`public-datasets-idc` Google Storage bucket decommissioning

IDC data is replicated between Google Cloud Storage (GCS) and AWS buckets, and is available for free egress from either location, with the storage bucket organization documented in this article.

Up until IDC release v19, most of the IDC data in GCS was stored in the bucket public-datasets-idc.

Due to internal reorganizations of IDC Google Cloud projects, with IDC release v20 we started using idc-open-data GCS bucket as a replacement of public-datasets-idc. Right now, public-datasets-idc is still available, and any URLs pointing to the files in that bucket will resolve. At the end of Q3 2025 public-datasets-idc bucket will be decommissioned, and its content will no longer be available.

How does it affect users of IDC?

If you refer to the files in the public-datasets-idc bucket (e.g., from a manifest), those links will not resolve after Q3 2025.

I only rely on AWS buckets for downloading IDC data - does this change affect me?

No. If your workflows and manifests rely on AWS as the source of data, there are no changes for you.

Does it mean the files that are stored in the decommissioned bucket will no longer be accessible?

All of the files are already replicated in the GCS idc-open-data bucket (as well as AWS idc-open-data bucket, as discussed here). The organization of the files in the new bucket is identical to the prior one.
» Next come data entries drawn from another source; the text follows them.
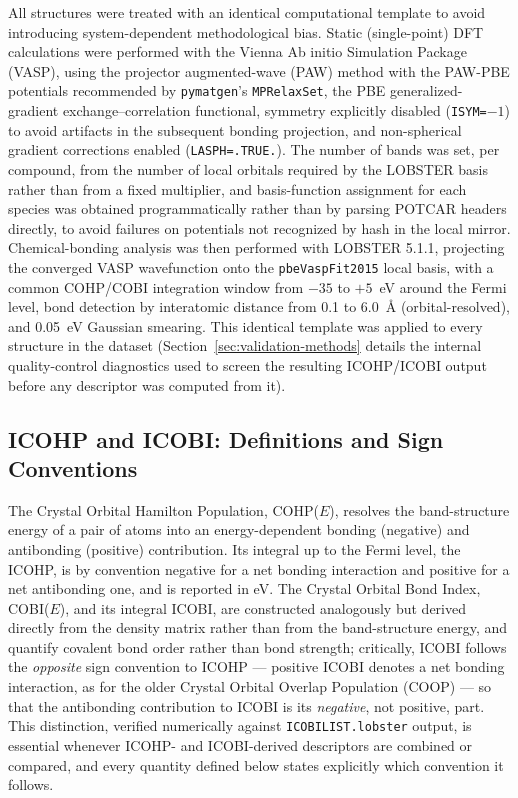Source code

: \documentclass[journal=jpccck,manuscript=article]{achemso}
\begin{document}
All structures were treated with an identical computational template to
avoid introducing system-dependent methodological bias. Static
(single-point) DFT calculations were performed with the Vienna Ab initio
Simulation Package (VASP),\cite{kresse1996} using the projector
augmented-wave (PAW) method\cite{blochl1994,kresse1999} with the PAW-PBE
potentials recommended by \texttt{pymatgen}'s \texttt{MPRelaxSet}, the PBE
generalized-gradient exchange--correlation functional,\cite{perdew1996}
symmetry explicitly disabled (\texttt{ISYM=$-1$}) to avoid artifacts in the
subsequent bonding projection, and non-spherical gradient corrections
enabled (\texttt{LASPH=.TRUE.}). The number of bands was set, per compound,
from the number of local orbitals required by the LOBSTER basis rather than
from a fixed multiplier, and basis-function assignment for each species was
obtained programmatically rather than by parsing POTCAR headers directly, to
avoid failures on potentials not recognized by hash in the local mirror.
Chemical-bonding analysis was then performed with LOBSTER
5.1.1,\cite{maintz2016,nelson2020} projecting the converged VASP wavefunction
onto the \texttt{pbeVaspFit2015} local basis, with a common COHP/COBI
integration window from $-35$ to $+5$~eV around the Fermi level, bond
detection by interatomic distance from 0.1 to 6.0~\AA{} (orbital-resolved),
and 0.05~eV Gaussian smearing. This identical template was applied to every
structure in the dataset (Section~\ref{sec:validation-methods} details the
internal quality-control diagnostics used to screen the resulting
ICOHP/ICOBI output before any descriptor was computed from it).

\subsection{ICOHP and ICOBI: Definitions and Sign Conventions}
\label{sec:icohp-icobi-def}

The Crystal Orbital Hamilton Population, COHP($E$), resolves the
band-structure energy of a pair of atoms into an energy-dependent bonding
(negative) and antibonding (positive) contribution.\cite{dronskowski1993} Its
integral up to the Fermi level, the ICOHP, is by convention negative for a
net bonding interaction and positive for a net antibonding one, and is
reported in eV. The Crystal Orbital Bond Index, COBI($E$), and its integral
ICOBI, are constructed analogously but derived directly from the density
matrix rather than from the band-structure energy, and quantify covalent
bond order rather than bond strength;\cite{muller2021} critically, ICOBI
follows the \emph{opposite} sign convention to ICOHP --- positive ICOBI
denotes a net bonding interaction, as for the older Crystal Orbital Overlap
Population (COOP) --- so that the antibonding contribution to ICOBI is its
\emph{negative}, not positive, part. This distinction, verified numerically
against \texttt{ICOBILIST.lobster} output, is essential whenever ICOHP- and
ICOBI-derived descriptors are combined or compared, and every quantity
defined below states explicitly which convention it follows.
\end{document}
You can access content by replacing public-datasets-idc with idc-open-data in the URL.

I.e., if you refer to a DICOM series in s3://public-datasets-idc/87040cd1-da73-4d21-ae31-5b5d329c9fce, the same content is available in s3://idc-open-data/87040cd1-da73-4d21-ae31-5b5d329c9fce.
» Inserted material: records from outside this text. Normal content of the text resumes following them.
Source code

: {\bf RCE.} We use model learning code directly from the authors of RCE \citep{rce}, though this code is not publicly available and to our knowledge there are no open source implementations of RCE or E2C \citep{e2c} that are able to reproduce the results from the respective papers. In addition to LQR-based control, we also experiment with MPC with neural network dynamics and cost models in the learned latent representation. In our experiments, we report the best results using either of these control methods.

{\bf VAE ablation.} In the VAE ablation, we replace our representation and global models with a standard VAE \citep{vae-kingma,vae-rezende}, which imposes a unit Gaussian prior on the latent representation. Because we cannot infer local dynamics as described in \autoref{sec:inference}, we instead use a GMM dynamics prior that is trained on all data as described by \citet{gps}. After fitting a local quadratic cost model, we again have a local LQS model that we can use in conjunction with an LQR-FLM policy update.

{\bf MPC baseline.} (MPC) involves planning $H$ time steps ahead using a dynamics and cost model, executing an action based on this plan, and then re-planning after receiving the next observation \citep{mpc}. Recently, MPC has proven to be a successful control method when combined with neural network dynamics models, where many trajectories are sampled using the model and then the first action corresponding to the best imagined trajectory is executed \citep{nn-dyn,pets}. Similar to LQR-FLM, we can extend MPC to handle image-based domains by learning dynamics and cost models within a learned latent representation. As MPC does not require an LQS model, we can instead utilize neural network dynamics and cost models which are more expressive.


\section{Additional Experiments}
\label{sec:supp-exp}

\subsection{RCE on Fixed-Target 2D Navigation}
How can I make sure my workflows are not affected by this update?

If you are using IDC Portal or BigQuery tables starting with v20 or later, or if you rely on idc-index v0.8.0 or later, there should be no references to the GCS public-datasets-idc bucket, and you will not be affected.

Note that BigQuery tables corresponding to IDC releases v19 and earlier will continue to refer to the URLs in the public-datasets-idc bucket in the gcs_url and gcs_bucket columns! If you use those tables, you will need to check and replace that with idc-open-data bucket name!
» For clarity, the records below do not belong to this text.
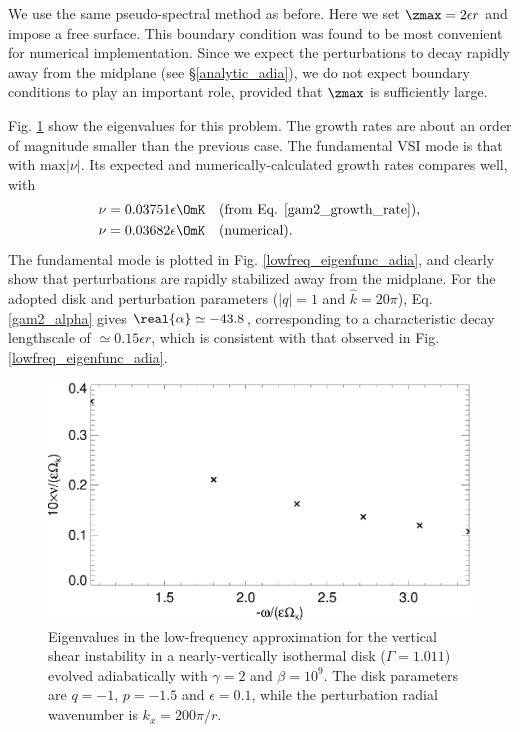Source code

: We use the same pseudo-spectral method as before. Here we set
$\zmax = 2\epsilon r$ and impose a free surface. This boundary
condition was found to be most convenient for numerical
implementation. Since we expect the perturbations to decay rapidly
away from the midplane (see \S\ref{analytic_adia}), we do not expect 
boundary conditions to play an important role, provided that $\zmax$ is
sufficiently large. 

Fig. \ref{lowfreq_eigen_adia} show the eigenvalues for this
problem. The growth rates are about an order of magnitude smaller than
the previous case. The fundamental VSI mode is that with
$\mathrm{max}|\nu|$. Its expected and numerically-calculated growth
rates compares well, with 
\begin{align*}
  \nu = 0.03751 \epsilon \OmK &\quad \text{(from
    Eq. \ref{gam2_growth_rate})},\\
  \nu = 0.03682 \epsilon \OmK &\quad \text{(numerical)}.
\end{align*}
The fundamental mode is plotted in Fig. \ref{lowfreq_eigenfunc_adia},
and clearly show that perturbations are rapidly stabilized away from
the midplane. For the adopted disk and perturbation parameters 
($|q|=1$ and $\hat{k} = 20\pi$), Eq. \ref{gam2_alpha} gives $\real{\alpha}\simeq - 43.8$,
corresponding to a characteristic decay lengthscale of $\simeq
0.15\epsilon r$, which is consistent with that observed in 
Fig. \ref{lowfreq_eigenfunc_adia}. 

\begin{figure}
  \includegraphics[width=\linewidth]{figures/eigenvalues_adia}
  \caption{Eigenvalues in the low-frequency approximation for the
    vertical shear instability in a nearly-vertically isothermal disk
    ($\Gamma=1.011$) evolved adiabatically with $\gamma=2$ and
    $\beta=10^9$. The disk
    parameters are $q=-1$, 
    $p=-1.5$ and $\epsilon=0.1$, while the perturbation radial
    wavenumber is $k_x=200\pi/r$. \label{lowfreq_eigen_adia}
  }
\end{figure}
What should I do to prepare?

If you use idc-index for data access, upgrade it to the latest version. If you rely on BigQuery, migrate your workflows to the idc_current (idc_v21) BigQuery dataset. If you have legacy GCS manifests, replace bucket name if applicable as discussed earlier, and confirm you are able to access the data.

I don’t understand and I need more help!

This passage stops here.